El padre Marcos me manifestó el deseo de quedarse, a ver si arreglaba lo concerniente a la fundación de la capilla de que hablaba el Tratado de Paz. No pareciéndome prudente su resolución, me opuse amistosamente a ella. Le hice algunas reflexiones con tal motivo, y el padre Moisés, deduciendo de ellas que mi negativa provenía de que no quería que su compañero se quedara solo, me observó que él le acompañaría, permaneciendo a su lado. Le tranquilicé viendo su generosa oferta; amplié las razones de mi negativa, y, finalmente, les dije que pensaran en hacer al día siguiente algunos bautismos.
Al efecto le indiqué al padre Marcos fuera a hablar con Mariano Rosas solicitando como cosa suya el permiso competente. Mandó ver con su asistente si estaba en disposición de recibirle y contestó que sí.
Salió el padre y entró en el toldo del Cacique, que acababa de recibir visitas.
Detrás de él me fui yo.
Mariano Rosas le había sentado a su lado; le había concedido el permiso solicitado y le había rogado le bautizara su hija mayor, de la que yo sería padrino.
Trajeron de comer.
Era un puchero de carne de yegua.
-Padre -le dijo Mariano al buen franciscano-, para probarle que soy buen cristiano, y el gusto con que veo aquí unos hombres como ustedes, comamos en el mismo plato.
Y esto diciendo puso entre él y el padre uno que le daban en ese momento.
-Con mucho gusto -le contestó aquél.
Y sin más preámbulo, empuñó el tenedor y el cuchillo y sin repugnancia alguna comenzó a engullir la carne de yegua, como si hubiera sido bocado de cardenal.
Yo rehusé comer, explicando el porqué, no lo atribuyeran a desaire. En la tierra, la costumbre es comer al cabo del día tantas veces cuantas hay ocasión.
Algunas de las visitas eran conocidos. Entablé conversación con ellos.

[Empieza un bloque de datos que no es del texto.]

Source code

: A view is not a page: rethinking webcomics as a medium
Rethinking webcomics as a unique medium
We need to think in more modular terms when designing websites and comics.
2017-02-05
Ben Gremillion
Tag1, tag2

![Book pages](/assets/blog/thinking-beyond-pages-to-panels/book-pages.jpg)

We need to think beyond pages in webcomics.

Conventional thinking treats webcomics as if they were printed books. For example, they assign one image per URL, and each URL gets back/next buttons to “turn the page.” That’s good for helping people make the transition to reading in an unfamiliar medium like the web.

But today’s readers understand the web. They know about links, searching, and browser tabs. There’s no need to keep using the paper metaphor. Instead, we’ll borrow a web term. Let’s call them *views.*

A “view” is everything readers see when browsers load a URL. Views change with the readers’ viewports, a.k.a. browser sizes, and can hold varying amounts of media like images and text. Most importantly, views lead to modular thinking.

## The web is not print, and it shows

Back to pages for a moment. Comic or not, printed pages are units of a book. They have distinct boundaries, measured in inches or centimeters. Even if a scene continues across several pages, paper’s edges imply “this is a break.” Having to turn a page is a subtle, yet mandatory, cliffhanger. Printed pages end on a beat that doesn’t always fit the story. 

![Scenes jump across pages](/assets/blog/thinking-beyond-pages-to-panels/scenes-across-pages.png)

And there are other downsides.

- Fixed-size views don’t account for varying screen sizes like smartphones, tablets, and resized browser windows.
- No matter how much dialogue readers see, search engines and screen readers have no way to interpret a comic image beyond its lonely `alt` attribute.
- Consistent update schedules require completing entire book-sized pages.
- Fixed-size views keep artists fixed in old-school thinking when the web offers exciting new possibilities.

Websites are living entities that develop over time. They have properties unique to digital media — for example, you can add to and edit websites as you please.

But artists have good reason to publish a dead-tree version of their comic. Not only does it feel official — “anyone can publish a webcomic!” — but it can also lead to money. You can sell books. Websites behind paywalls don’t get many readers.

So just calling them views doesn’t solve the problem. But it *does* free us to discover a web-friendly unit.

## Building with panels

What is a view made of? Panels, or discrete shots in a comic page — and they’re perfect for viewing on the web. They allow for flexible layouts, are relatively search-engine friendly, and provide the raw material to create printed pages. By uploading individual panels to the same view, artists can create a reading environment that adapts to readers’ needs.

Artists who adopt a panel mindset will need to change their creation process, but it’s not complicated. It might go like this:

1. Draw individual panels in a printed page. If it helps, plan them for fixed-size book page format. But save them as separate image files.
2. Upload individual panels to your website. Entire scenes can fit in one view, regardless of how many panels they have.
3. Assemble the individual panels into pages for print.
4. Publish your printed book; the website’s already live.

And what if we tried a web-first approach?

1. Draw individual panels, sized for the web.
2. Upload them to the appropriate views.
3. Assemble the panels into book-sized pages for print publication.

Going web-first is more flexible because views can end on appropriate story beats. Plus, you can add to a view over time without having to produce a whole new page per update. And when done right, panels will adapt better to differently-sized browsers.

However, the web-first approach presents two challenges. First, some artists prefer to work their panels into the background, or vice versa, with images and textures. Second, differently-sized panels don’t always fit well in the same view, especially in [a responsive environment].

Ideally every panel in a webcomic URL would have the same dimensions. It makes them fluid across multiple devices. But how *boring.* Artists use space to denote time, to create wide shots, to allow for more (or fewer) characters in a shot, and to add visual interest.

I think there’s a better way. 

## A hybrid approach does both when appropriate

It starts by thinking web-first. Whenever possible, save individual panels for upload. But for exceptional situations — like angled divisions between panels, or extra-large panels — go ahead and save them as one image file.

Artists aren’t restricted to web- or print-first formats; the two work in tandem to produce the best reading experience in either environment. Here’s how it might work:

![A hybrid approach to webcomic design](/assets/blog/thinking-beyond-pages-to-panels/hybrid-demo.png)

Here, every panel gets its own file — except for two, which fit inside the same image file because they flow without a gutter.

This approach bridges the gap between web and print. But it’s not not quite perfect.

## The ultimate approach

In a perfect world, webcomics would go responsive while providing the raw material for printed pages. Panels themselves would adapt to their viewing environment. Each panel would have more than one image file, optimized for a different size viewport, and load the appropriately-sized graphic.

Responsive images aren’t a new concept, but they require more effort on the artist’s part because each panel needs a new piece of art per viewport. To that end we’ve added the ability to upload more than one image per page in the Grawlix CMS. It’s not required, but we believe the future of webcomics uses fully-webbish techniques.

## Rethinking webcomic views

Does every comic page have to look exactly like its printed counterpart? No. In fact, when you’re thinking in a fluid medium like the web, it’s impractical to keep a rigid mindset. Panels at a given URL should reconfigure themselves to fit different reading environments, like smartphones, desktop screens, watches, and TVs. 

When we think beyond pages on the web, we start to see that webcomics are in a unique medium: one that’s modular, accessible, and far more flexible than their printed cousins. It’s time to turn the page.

El padre Marcos por su parte, le hizo a Mariano Rosas una larga explicación de lo que significaba el bautismo, quien varias veces contestó:
-Ya sé.
Le exigió que a la hijita que iban a bautizar la educara como cristiana, lo que le fue prometido; dejó de comer puchero, cuando el plato dijo no hay más, y en seguida se despidió y salió.
Yo me quedé en mi puesto, busqué una postura cómoda, la hallé acostado, dejé que Mariano Rosas hablara con sus visitas y me dormí.
Cuando me desperté, el toldo estaba solo.
Salí, de él; Mariano había vuelto a la enramada, me senté a su lado y le dije:
-Hermano y, ¿me lo llevo o no a Macías?
-Entremos -me contestó, levantándose y dirigiéndose al toldo.
Le seguí y entramos, cediéndome él el paso en la puerta.
Nos sentamos.
Tomó la palabra y habló así:
-Hermano, el dotor es mejor que se quede.
-Usted me lo había cedido ya -le contesté.
-Es cierto; pero es mejor que se quede.
-¿Y el Tratado de Paz, hermano? ¿Usted olvida que Macías no es cautivo, que si me exige que lo saque, yo lo debo reclamar y que usted no me lo puede negar?
-Yo no se lo niego, hermano, le digo que se lo daré después.
-¿Y qué dirán en el Río Cuarto los cristianos luego que sepan que vuelvo sin Macías? Dirán que no me he atrevido a reclamarlo, se quejarán y con razón. Usted me compromete, hermano.
Macías entró en ese momento, con el intento de cruzar por el toldo. Mariano Rosas lo miró airado, y con voz irritada le dijo textualmente:
-Donde conversa la gente no se entra. Salga.
Macías retrocedió humillado, murmurando:
-Creía...
-¡Salga, dotor! -le repitió con énfasis, y el desdichado salió.
Comprendí que alguien había influido en el ánimo del indio y me pareció de buena táctica no insistir mucho.
Hice, empero, una insinuación final diciéndole con expresión:
-¿Y, hermano?
Fijó sus ojos en los míos y me dijo textualmente:
-¡Hermano, el corazón de ese hombre es mío!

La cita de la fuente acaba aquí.